🏛 The Cambridge Record
Agenda ItemsCity Manager's Agenda

CMA 2016-143

The feasibility of renaming Cambridge Park Place

How it started
Submitted by Richard C. Rossi, City Manager — his response to the Council’s order about the feasibility of renaming Cambridge Park Place (AR 16-44).
What happened
📨 Response received — the City Manager's report came back and was entered into the record. (Placed on file · Jun 6, 2016)
What’s next
🚪 End of the line — the request is closed.
🔍 Audit this page against the city's record — five checks, ~10 minutes; two independent audits mark it verified. How auditing works
Placed on fileJun 6, 2016
Referred for reportAR 2016-44May 23, 2016
Administration answeredCMA 2016-143Jun 6, 2016 · answered in 14 days

The item's path through the council — every recorded step. How the request pipeline works

The document memo · 2 pages
City of Cambridge
Department of Public Works
Owen O'Riordan, Commissioner · 147 Hampshire Street · Cambridge, MA 02139 · theworks@cambridgema.gov · Voice: 617 349 4800 · TDD: 617 499 9924 · May 18, 2016
ToRichard C. Rossi City Manager
FromKatherine F. Watkins City Engineer
ReCouncil Order O-5, dated May 9, 2016 – Change Street Name of Cambridge Park Place

In response to Council Order O-5, dated May 9, 2016, regarding changing the name of Cambridge Park Place, I have consulted with the Historical Commission, Emergency Communications, Fire Department and Traffic, Parking, and Transportation. Changing the street name is feasible, with minimal inconveniences, as there are no buildings assigned a Cambridge Park Place address.

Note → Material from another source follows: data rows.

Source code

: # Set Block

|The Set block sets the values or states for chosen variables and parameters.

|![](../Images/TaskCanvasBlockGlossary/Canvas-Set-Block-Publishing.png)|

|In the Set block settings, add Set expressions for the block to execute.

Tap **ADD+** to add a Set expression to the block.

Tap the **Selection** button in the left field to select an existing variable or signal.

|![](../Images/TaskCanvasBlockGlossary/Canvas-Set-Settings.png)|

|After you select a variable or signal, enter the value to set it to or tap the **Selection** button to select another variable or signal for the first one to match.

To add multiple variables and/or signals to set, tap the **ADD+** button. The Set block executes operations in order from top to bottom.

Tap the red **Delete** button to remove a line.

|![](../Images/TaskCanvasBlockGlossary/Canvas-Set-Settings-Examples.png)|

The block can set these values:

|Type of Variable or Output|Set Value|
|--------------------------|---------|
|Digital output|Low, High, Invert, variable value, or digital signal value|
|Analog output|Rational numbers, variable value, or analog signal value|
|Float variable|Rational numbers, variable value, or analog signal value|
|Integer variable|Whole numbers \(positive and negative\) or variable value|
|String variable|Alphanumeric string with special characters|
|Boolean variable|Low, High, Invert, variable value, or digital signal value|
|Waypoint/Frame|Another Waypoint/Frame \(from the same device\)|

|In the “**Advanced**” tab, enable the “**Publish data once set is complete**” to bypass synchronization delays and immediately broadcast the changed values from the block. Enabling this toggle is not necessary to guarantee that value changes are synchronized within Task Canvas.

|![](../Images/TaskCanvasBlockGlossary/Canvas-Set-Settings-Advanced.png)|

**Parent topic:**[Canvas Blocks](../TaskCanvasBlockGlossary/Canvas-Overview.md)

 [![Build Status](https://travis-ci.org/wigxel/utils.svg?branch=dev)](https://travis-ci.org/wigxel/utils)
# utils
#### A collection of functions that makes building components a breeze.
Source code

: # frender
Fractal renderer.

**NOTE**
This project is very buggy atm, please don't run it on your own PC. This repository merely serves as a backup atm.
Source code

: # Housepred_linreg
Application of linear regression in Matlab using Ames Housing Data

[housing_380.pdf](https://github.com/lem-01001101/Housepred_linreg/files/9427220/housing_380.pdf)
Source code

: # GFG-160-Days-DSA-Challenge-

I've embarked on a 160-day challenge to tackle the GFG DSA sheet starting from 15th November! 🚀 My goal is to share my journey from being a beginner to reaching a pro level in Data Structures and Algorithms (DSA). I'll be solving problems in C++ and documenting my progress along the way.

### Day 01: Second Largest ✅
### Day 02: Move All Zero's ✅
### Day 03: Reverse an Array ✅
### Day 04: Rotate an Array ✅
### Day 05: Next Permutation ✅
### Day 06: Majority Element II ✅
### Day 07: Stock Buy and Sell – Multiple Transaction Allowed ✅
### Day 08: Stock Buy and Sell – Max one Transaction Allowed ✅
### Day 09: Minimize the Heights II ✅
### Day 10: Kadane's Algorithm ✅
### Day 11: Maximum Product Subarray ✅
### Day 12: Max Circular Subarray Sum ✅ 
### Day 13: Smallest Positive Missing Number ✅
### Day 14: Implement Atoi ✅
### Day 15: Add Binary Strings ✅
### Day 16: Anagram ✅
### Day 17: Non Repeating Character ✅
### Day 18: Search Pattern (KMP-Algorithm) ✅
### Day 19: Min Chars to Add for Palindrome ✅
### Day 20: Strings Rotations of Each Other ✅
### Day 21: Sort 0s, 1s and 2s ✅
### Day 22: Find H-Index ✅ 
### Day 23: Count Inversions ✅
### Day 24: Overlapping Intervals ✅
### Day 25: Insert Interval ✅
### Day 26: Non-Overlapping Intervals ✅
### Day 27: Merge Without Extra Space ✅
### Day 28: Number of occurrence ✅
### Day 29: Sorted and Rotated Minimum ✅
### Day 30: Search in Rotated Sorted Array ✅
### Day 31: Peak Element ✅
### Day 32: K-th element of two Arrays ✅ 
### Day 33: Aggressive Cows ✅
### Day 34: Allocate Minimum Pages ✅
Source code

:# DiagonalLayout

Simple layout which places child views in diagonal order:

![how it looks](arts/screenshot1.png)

Under Cambridge Regulation, 12.04, Cambridge City Council is the responsible authority for altering street names. 12.04.010 - Street names affirmed—Changes and new designations The several streets in the City shall continue to be called by the names heretofore given to them, until such names are altered by the City Council. The City Council, subject to any provisions of law relative thereto, shall give names to all streets hereafter laid out and may change the name of a street at any time, except that no street shall be given the designation of any existing street, and no street shall be accepted so long as the name thereof is the same as that of any existing street.

In regards to an appropriate name for the street, Steel Place would provide a link to the history of steel production in the area. From the late 1940s through the 1970s this vicinity was home to as many as five steel warehouses and fabricators, including Bethlehem Steel and the West End Iron Works; many of the frames for Boston’s postwar buildings were fabricated there. The attached photo shows one such facility that directly abutted the present Cambridge Park Place.

In order to formally change the name, City Council would need to pass a Council Order ordering that Cambridge Park Place be renamed to the desired new name.